Ponadprzeciętne stężenie metalu w Gdańskiej Stoczni - bez obaw, chodzi o Mystic Festival 2024
KATEGORIA: Muzyka
Festiwal w wyjątkowej industrialnej oprawie Gdańskiej Stoczni, wśród stalowych żurawi, ognistej pirotechniki, potężnego nagłośnienia i przede wszystkim wielotysięcznej publiczności całej na czaro (a przynajmniej w przeważającej większości).
Początek czerwca to już coroczne wielkie święto dla fanów ciężkiego grania i okazja, by zobaczyć na żywo wielkie międzynarodowe gwiazdy, starych wyjadaczy, ale też pomniejszych i dopiero wybijających się artystów ze świata rocka i metalu. Wśród największych zespołów, które zagrały podczas tegorocznej edycji Mystic’a (5-8.06.2024) były: Machine Head, Megadeth, Bring Me The Horison, Bruce Dickinson, Paradise Lost, Enter Shikari czy Satyricon. Organizacja tak wielkiej imprezy to nie lada wyzwanie, a mimo to organizatorzy stanęli na wysokości zadania i w tym roku dopięli wszystko na ostatni guzik.
Program czterech festiwalowych dni wypełniony był po same brzegi, a dźwięki dobiegające z pięciu festiwalowych scen pozwoliły zaspokoić nawet najbardziej wygłodniałe muzyki uszy. Mnogość artystów oraz przekrój stylistyczny od klasycznego rocka i metalu, przez ich bardziej elektroniczne czy core’owe odmiany, aż po najbardziej ekstremalne gatunki black i death metalu gwarantowały to, że każdy mógł znaleźć coś dla siebie. Zresztą, nawet odpoczywając chwilowo od scenicznych wyczynów, było na tyle dużo przestrzeni, żeby zakosztować bardziej „społecznej” części festiwalu. Pokazy filmów, prelekcje, sesje z autografami, wystawa zinów czy bogata oferta gastronomiczna z pewnością nie pozwoliła uczestnikom się nudzić.

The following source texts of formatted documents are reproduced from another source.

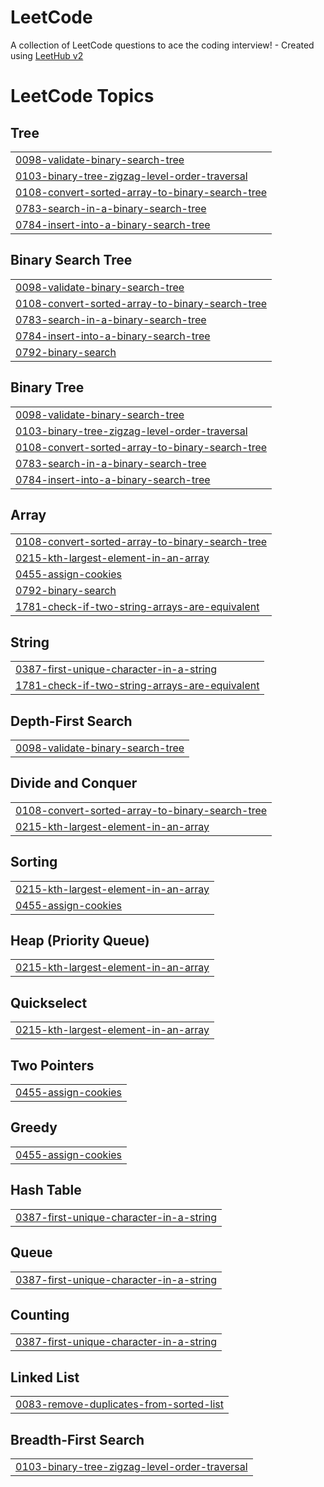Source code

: # LeetCode
A collection of LeetCode questions to ace the coding interview! - Created using [LeetHub v2](https://github.com/arunbhardwaj/LeetHub-2.0)

<!---LeetCode Topics Start-->
# LeetCode Topics
## Tree
|  |
| ------- |
| [0098-validate-binary-search-tree](https://github.com/mohansaivenkat/LeetCode/tree/master/0098-validate-binary-search-tree) |
| [0103-binary-tree-zigzag-level-order-traversal](https://github.com/mohansaivenkat/LeetCode/tree/master/0103-binary-tree-zigzag-level-order-traversal) |
| [0108-convert-sorted-array-to-binary-search-tree](https://github.com/mohansaivenkat/LeetCode/tree/master/0108-convert-sorted-array-to-binary-search-tree) |
| [0783-search-in-a-binary-search-tree](https://github.com/mohansaivenkat/LeetCode/tree/master/0783-search-in-a-binary-search-tree) |
| [0784-insert-into-a-binary-search-tree](https://github.com/mohansaivenkat/LeetCode/tree/master/0784-insert-into-a-binary-search-tree) |
## Binary Search Tree
|  |
| ------- |
| [0098-validate-binary-search-tree](https://github.com/mohansaivenkat/LeetCode/tree/master/0098-validate-binary-search-tree) |
| [0108-convert-sorted-array-to-binary-search-tree](https://github.com/mohansaivenkat/LeetCode/tree/master/0108-convert-sorted-array-to-binary-search-tree) |
| [0783-search-in-a-binary-search-tree](https://github.com/mohansaivenkat/LeetCode/tree/master/0783-search-in-a-binary-search-tree) |
| [0784-insert-into-a-binary-search-tree](https://github.com/mohansaivenkat/LeetCode/tree/master/0784-insert-into-a-binary-search-tree) |
| [0792-binary-search](https://github.com/mohansaivenkat/LeetCode/tree/master/0792-binary-search) |
## Binary Tree
|  |
| ------- |
| [0098-validate-binary-search-tree](https://github.com/mohansaivenkat/LeetCode/tree/master/0098-validate-binary-search-tree) |
| [0103-binary-tree-zigzag-level-order-traversal](https://github.com/mohansaivenkat/LeetCode/tree/master/0103-binary-tree-zigzag-level-order-traversal) |
| [0108-convert-sorted-array-to-binary-search-tree](https://github.com/mohansaivenkat/LeetCode/tree/master/0108-convert-sorted-array-to-binary-search-tree) |
| [0783-search-in-a-binary-search-tree](https://github.com/mohansaivenkat/LeetCode/tree/master/0783-search-in-a-binary-search-tree) |
| [0784-insert-into-a-binary-search-tree](https://github.com/mohansaivenkat/LeetCode/tree/master/0784-insert-into-a-binary-search-tree) |
## Array
|  |
| ------- |
| [0108-convert-sorted-array-to-binary-search-tree](https://github.com/mohansaivenkat/LeetCode/tree/master/0108-convert-sorted-array-to-binary-search-tree) |
| [0215-kth-largest-element-in-an-array](https://github.com/mohansaivenkat/LeetCode/tree/master/0215-kth-largest-element-in-an-array) |
| [0455-assign-cookies](https://github.com/mohansaivenkat/LeetCode/tree/master/0455-assign-cookies) |
| [0792-binary-search](https://github.com/mohansaivenkat/LeetCode/tree/master/0792-binary-search) |
| [1781-check-if-two-string-arrays-are-equivalent](https://github.com/mohansaivenkat/LeetCode/tree/master/1781-check-if-two-string-arrays-are-equivalent) |
## String
|  |
| ------- |
| [0387-first-unique-character-in-a-string](https://github.com/mohansaivenkat/LeetCode/tree/master/0387-first-unique-character-in-a-string) |
| [1781-check-if-two-string-arrays-are-equivalent](https://github.com/mohansaivenkat/LeetCode/tree/master/1781-check-if-two-string-arrays-are-equivalent) |
## Depth-First Search
|  |
| ------- |
| [0098-validate-binary-search-tree](https://github.com/mohansaivenkat/LeetCode/tree/master/0098-validate-binary-search-tree) |
## Divide and Conquer
|  |
| ------- |
| [0108-convert-sorted-array-to-binary-search-tree](https://github.com/mohansaivenkat/LeetCode/tree/master/0108-convert-sorted-array-to-binary-search-tree) |
| [0215-kth-largest-element-in-an-array](https://github.com/mohansaivenkat/LeetCode/tree/master/0215-kth-largest-element-in-an-array) |
## Sorting
|  |
| ------- |
| [0215-kth-largest-element-in-an-array](https://github.com/mohansaivenkat/LeetCode/tree/master/0215-kth-largest-element-in-an-array) |
| [0455-assign-cookies](https://github.com/mohansaivenkat/LeetCode/tree/master/0455-assign-cookies) |
## Heap (Priority Queue)
|  |
| ------- |
| [0215-kth-largest-element-in-an-array](https://github.com/mohansaivenkat/LeetCode/tree/master/0215-kth-largest-element-in-an-array) |
## Quickselect
|  |
| ------- |
| [0215-kth-largest-element-in-an-array](https://github.com/mohansaivenkat/LeetCode/tree/master/0215-kth-largest-element-in-an-array) |
## Two Pointers
|  |
| ------- |
| [0455-assign-cookies](https://github.com/mohansaivenkat/LeetCode/tree/master/0455-assign-cookies) |
## Greedy
|  |
| ------- |
| [0455-assign-cookies](https://github.com/mohansaivenkat/LeetCode/tree/master/0455-assign-cookies) |
## Hash Table
|  |
| ------- |
| [0387-first-unique-character-in-a-string](https://github.com/mohansaivenkat/LeetCode/tree/master/0387-first-unique-character-in-a-string) |
## Queue
|  |
| ------- |
| [0387-first-unique-character-in-a-string](https://github.com/mohansaivenkat/LeetCode/tree/master/0387-first-unique-character-in-a-string) |
## Counting
|  |
| ------- |
| [0387-first-unique-character-in-a-string](https://github.com/mohansaivenkat/LeetCode/tree/master/0387-first-unique-character-in-a-string) |
## Linked List
|  |
| ------- |
| [0083-remove-duplicates-from-sorted-list](https://github.com/mohansaivenkat/LeetCode/tree/master/0083-remove-duplicates-from-sorted-list) |
## Breadth-First Search
|  |
| ------- |
| [0103-binary-tree-zigzag-level-order-traversal](https://github.com/mohansaivenkat/LeetCode/tree/master/0103-binary-tree-zigzag-level-order-traversal) |
<!---LeetCode Topics End-->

W porównaniu z zeszłoroczną edycją pojawiło się kilka nowości. Druga pod względem wielkości scena parkowa zyskała kształt hangaru (pół-walca). Ponadto, została otwarta już podczas pierwszego dnia „rozgrzewki” (warm up day), przez to line up był jeszcze bogatszy. Za sceną powstała strefa Chill out’u, gdzie przeniesiono stoiska handlowe i organizacji pozarządowych. Zorganizowano tam również dodatkowe miejsca, gdzie można było zjeść, wypić i odpocząć leżakując. Pasaż handlowy ustawiono pod dachami dużych namiotów, co jak sądzę okazało się zbawienne dla wystawców, bo pogoda w tym roku momentami potrafiła być kapryśna. Dodatkowo, ponad głowami publiczności zarówno głównej jak i parkowej sceny latały drony, które transmitowały obraz z koncertów na festiwalowe telebimy.
Najbardziej wciągające show tegorocznej edycji (w moim przekonaniu) zaliczył zespół Machine Head. Dzięki swojej charyzmie, muzycznej energii, a także płomiennej oprawie scenicznej. Amerykanie ze swoim groove metalem pożarli widownię żywcem. Równie dobry, niezwykle klimatyczny, a momentami nawet niepokojący występ dał szwajcarski Zeal & Ardor. Przeplatanie black metalowych elementów z dark blues’em a nawet soulem w ich spirytualistycznym wydaniu dało iście hipnotyzujący rezultat. Prawdziwie potężnego thrashowego łupniaka zaserwował natomiast niemiecki Kreator. Solidny metalowy wycisk, techniczna precyzja i jeszcze do tego mroczna oprawa wizualna złożyły się na mocarne widowisko.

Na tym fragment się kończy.